Trump over the weekend invoked a sparsely used 18th century law to carry out mass deportations—and after outrage, justified doing so because we are in a “time of war.”
On Saturday, the president used the Alien Enemies Act of 1798—untouched since the War of 1812 and the Japanese internment of the 1940s—to push the deportation of more than 200 Venezuelans, claiming they were Tren de Aragua gang members. The deportations were carried out despite a court order requiring all planes carrying people deported under the law to remain in the country.
When asked the following day why he invoked wartime powers, Trump’s answer was telling.
“Well this is a time of war. Because Biden allowed millions of people, many of them criminals, many of them at the highest level.… Other nations emptied their jails into the United States, it’s an invasion. These are criminals, many many criminals … murderers, drug dealers at the highest level, drug lords. People from mental institutions. That’s an invasion,” Trump told reporters aboard Air Force One, sliding effortlessly into the unfounded, racist rhetoric that has defined his political career.

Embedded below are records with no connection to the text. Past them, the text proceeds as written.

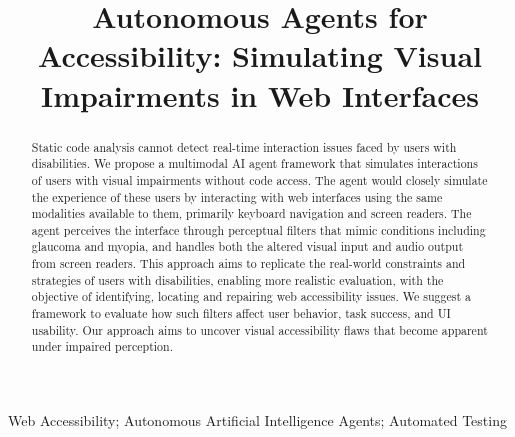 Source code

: \documentclass[10pt, conference]{IEEEtran}
\begin{document}
\title{Autonomous Agents for Accessibility: Simulating Visual Impairments in Web Interfaces}

\author{
}

\maketitle

\begin{abstract}
Static code analysis cannot detect real-time interaction issues faced by users with disabilities. We propose a multimodal \ac{AI} agent framework that simulates interactions of users with visual impairments without code access. 
The agent would closely simulate the experience of these users by interacting with web interfaces using the same modalities available to them, primarily keyboard navigation and screen readers. The agent perceives the interface through perceptual filters that mimic conditions including glaucoma and myopia, and handles both the altered visual input and audio output from screen readers. 
This approach aims to replicate the real-world constraints and strategies of users with disabilities, enabling more realistic evaluation, with the objective of identifying, locating and repairing web accessibility issues. 
We suggest a framework to evaluate how such filters affect user behavior, task success, and \ac{UI} usability. Our approach aims to uncover visual accessibility flaws that become apparent under impaired perception. 
\end{abstract}

\begin{IEEEkeywords}
Web Accessibility; Autonomous Artificial Intelligence Agents; Automated Testing
\end{IEEEkeywords}









\balance


\end{document}
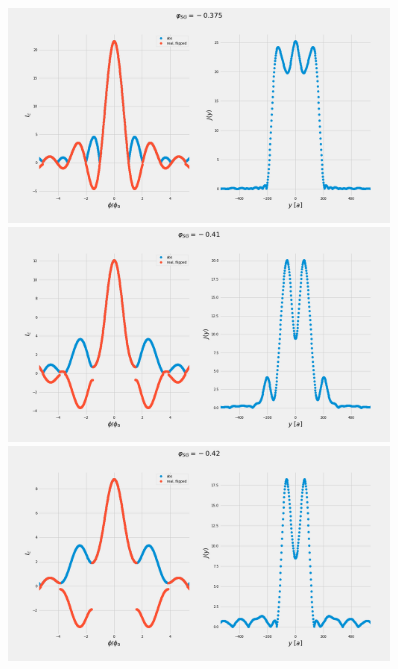 \documentclass[a4paper]{article}
\begin{document}
\begin{figure}
	\includegraphics[width=0.9\textwidth]{figs/wg32double/current_and_density_0375}
	\includegraphics[width=0.9\textwidth]{figs/wg32double/current_and_density_041}
	\includegraphics[width=0.9\textwidth]{figs/wg32double/current_and_density_042}
	
\end{figure}
\end{document}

“In that sense this is war. In many respects it’s more dangerous than war because you know in war they have uniforms, you know who you’re shooting at, you know who you’re going after,” he continued. “We have thousands of murderers that Biden in his incompetence—he was grossly incompetent—Biden and his people.… It looked like we had an autopen for a president,” he said, insinuating that Biden was using an automatic signing device for all those last minute pardons he did rather than under his own power.
Trump’s invocation is a doubling down upon his mass deportation mission, and setting up a crisis by openly defying the courts. Salvadoran President Nayib Bukele, a fellow authoritarian ruler and Trump ally, mocked the judge’s order, posting video after video of heavily armed police officers leading the returned migrants to prison.